START SUPPLIED DATA

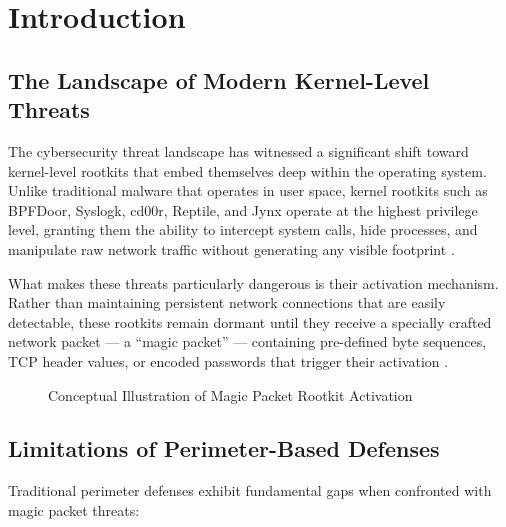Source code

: \chapter{Introduction}

\section{The Landscape of Modern Kernel-Level Threats}

The cybersecurity threat landscape has witnessed a significant shift toward kernel-level rootkits that embed themselves deep within the operating system. Unlike traditional malware that operates in user space, kernel rootkits such as BPFDoor, Syslogk, cd00r, Reptile, and Jynx operate at the highest privilege level, granting them the ability to intercept system calls, hide processes, and manipulate raw network traffic without generating any visible footprint \cite{elastic2022bpfdoor, avast2022syslogk}.

What makes these threats particularly dangerous is their activation mechanism. Rather than maintaining persistent network connections that are easily detectable, these rootkits remain dormant until they receive a specially crafted network packet --- a ``magic packet'' --- containing pre-defined byte sequences, TCP header values, or encoded passwords that trigger their activation \cite{trend2022bpfdoor}.

\begin{figure}[h]
\centering
{}
\caption{Conceptual Illustration of Magic Packet Rootkit Activation}
\label{fig:magic_packet_concept}
\end{figure}

\section{Limitations of Perimeter-Based Defenses}

Traditional perimeter defenses exhibit fundamental gaps when confronted with magic packet threats:

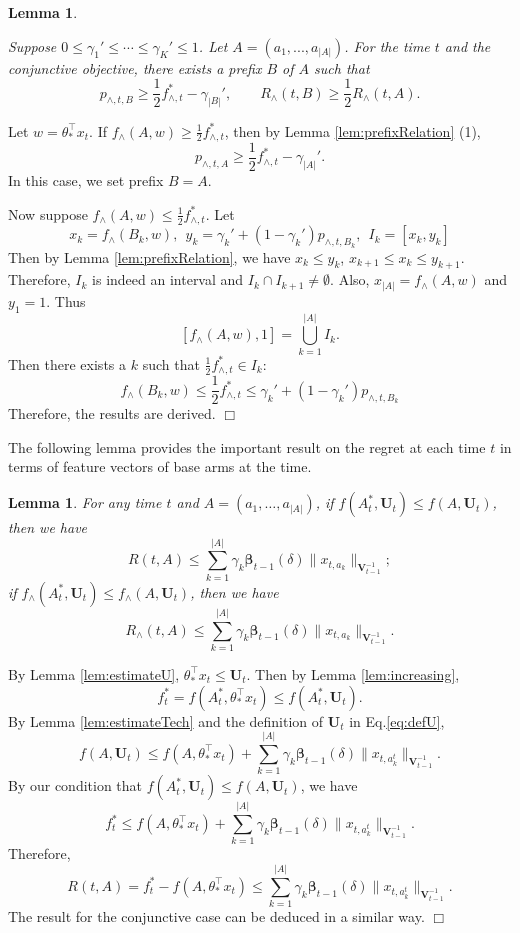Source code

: \documentclass{article}
\newcommand{\bbeta}{\boldsymbol{\beta}}
\newcommand{\bU}{\mathbf{U}}
\newcommand{\bV}{\mathbf{V}}
\newcommand{\abs}[1]{\left| #1 \right|}
\newcommand{\norm}[1]{\| #1 \|}
\newtheorem{lemma}[theorem]{Lemma}%
\newenvironment{proof}{\noindent {\textbf{Proof. }}}{$\Box$ \medskip}
\newcommand{\CLemmaPrefixExi}{
  Suppose $0 \leq \gamma_1' \leq \cdots \leq \gamma_K' \leq 1$. Let $A = (a_1, ..., a_{\abs{A}})$. For the time $t$ and the conjunctive objective, there exists a prefix $B$ of $A$ such that 
  $$
    p_{\wedge, t, B} \geq \frac{1}{2}f_{\wedge, t}^{\ast} - \gamma_{\abs{B}}', \qquad R_{\wedge}(t, B) \geq \frac{1}{2} R_{\wedge}(t, A).
  $$ 
}
\begin{document}
\begin{lemma} %
  \label{lem:prefixexists}
  \CLemmaPrefixExi
\end{lemma}
\begin{proof}
  Let $w= \theta_*^{\top} x_t$.
  If $f_{\wedge}(A, w) \geq \frac{1}{2} f_{\wedge, t}^{\ast}$, then by Lemma \ref{lem:prefixRelation} (1),
  $$
    p_{\wedge, t, A} \geq \frac{1}{2}f_{\wedge, t}^{\ast} - \gamma_{\abs{A}}'.
  $$
  In this case, we set prefix $B = A$.
	
  Now suppose $f_{\wedge}(A, w) \leq \frac{1}{2} f_{\wedge, t}^{\ast}$. Let
  $$
    x_k = f_{\wedge}(B_k,w), ~~ y_k = \gamma_k' + (1 - \gamma_k')p_{\wedge, t,B_k}, ~~I_k = [x_k, y_k]
  $$
  Then by Lemma \ref{lem:prefixRelation}, we have $x_k \leq y_k$, $x_{k+1} \leq x_k \leq y_{k+1}$. Therefore, $I_k$ is indeed an interval and $I_k \cap I_{k+1} \neq \emptyset$. Also, $x_{\abs{A}} = f_{\wedge}(A, w)$ and $y_1 = 1$. Thus
  $$
    [f_{\wedge}(A,w), 1] = \bigcup_{k=1}^{\abs{A}} I_k.
  $$
  Then there exists a $k$ such that $\frac{1}{2}f_{\wedge, t}^{\ast} \in I_k$:
  $$
    f_{\wedge}(B_k,w) \leq \frac{1}{2}f_{\wedge, t}^{\ast} \leq \gamma_k' + (1 - \gamma_k')p_{\wedge, t, B_k}
  $$
  Therefore, the results are derived.
\end{proof}

The following lemma provides the important result on the regret at each time $t$ in terms of feature vectors of base arms at the time.
\begin{lemma} %
  \label{lem:DeltaEstimate}
  For any time $t$ and $A = (a_1, \ldots, a_{\abs{A}})$, if $f(A_t^*, \bU_t) \leq f(A, \bU_t)$, then we have
  $$
    R(t,A) \leq \sum_{k=1}^{\abs{A}} \gamma_k \bbeta_{t-1}(\delta)\norm{x_{t,a_k}}_{\bV_{t-1}^{-1}};
  $$
  if $f_{\wedge}(A_t^*, \bU_t) \leq f_{\wedge}(A, \bU_t)$, then we have
  $$
    R_{\wedge}(t, A) \leq \sum_{k=1}^{\abs{A}} \gamma_k \bbeta_{t-1}(\delta)\norm{x_{t,a_k}}_{\bV_{t-1}^{-1}}.
  $$
\end{lemma}
\begin{proof}
  By Lemma \ref{lem:estimateU}, $\theta_{\ast}^{\top}x_t \leq \bU_t$. Then by Lemma \ref{lem:increasing},
  $$
    f_t^{\ast} = f(A_t^{\ast}, \theta_{\ast}^{\top}x_t) \leq f(A_t^{\ast}, \bU_t).
  $$
  By Lemma \ref{lem:estimateTech} and the definition of $\bU_t$ in Eq.\eqref{eq:defU},
  $$
    f(A, \bU_t) \leq f(A, \theta_{\ast}^{\top}x_t) + \sum_{k=1}^{\abs{A}} \gamma_k \bbeta_{t-1}(\delta)\norm{x_{t, a_k^t}}_{\bV_{t-1}^{-1}}.
  $$
  By our condition that $f(A_t^{\ast}, \bU_t) \leq f(A, \bU_t)$, we have 
  $$
    f_t^{\ast} \leq f(A, \theta_{\ast}^{\top}x_t) + \sum_{k=1}^{\abs{A}} \gamma_k \bbeta_{t-1}(\delta)\norm{x_{t, a_k^t}}_{\bV_{t-1}^{-1}}.
  $$
  Therefore,
  $$
    R(t, A) = f_t^{\ast} - f(A, \theta_{\ast}^{\top}x_t) \leq \sum_{k=1}^{\abs{A}} \gamma_k \bbeta_{t-1}(\delta)\norm{x_{t, a_k^t}}_{\bV_{t-1}^{-1}}.
  $$
  The result for the conjunctive case can be deduced in a similar way.
\end{proof}
\end{document}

END SUPPLIED DATA

Set down only the line containing "The result for" and the lines after it through the end, exactly as they appear above.

  The result for the conjunctive case can be deduced in a similar way.
\end{proof}
\end{document}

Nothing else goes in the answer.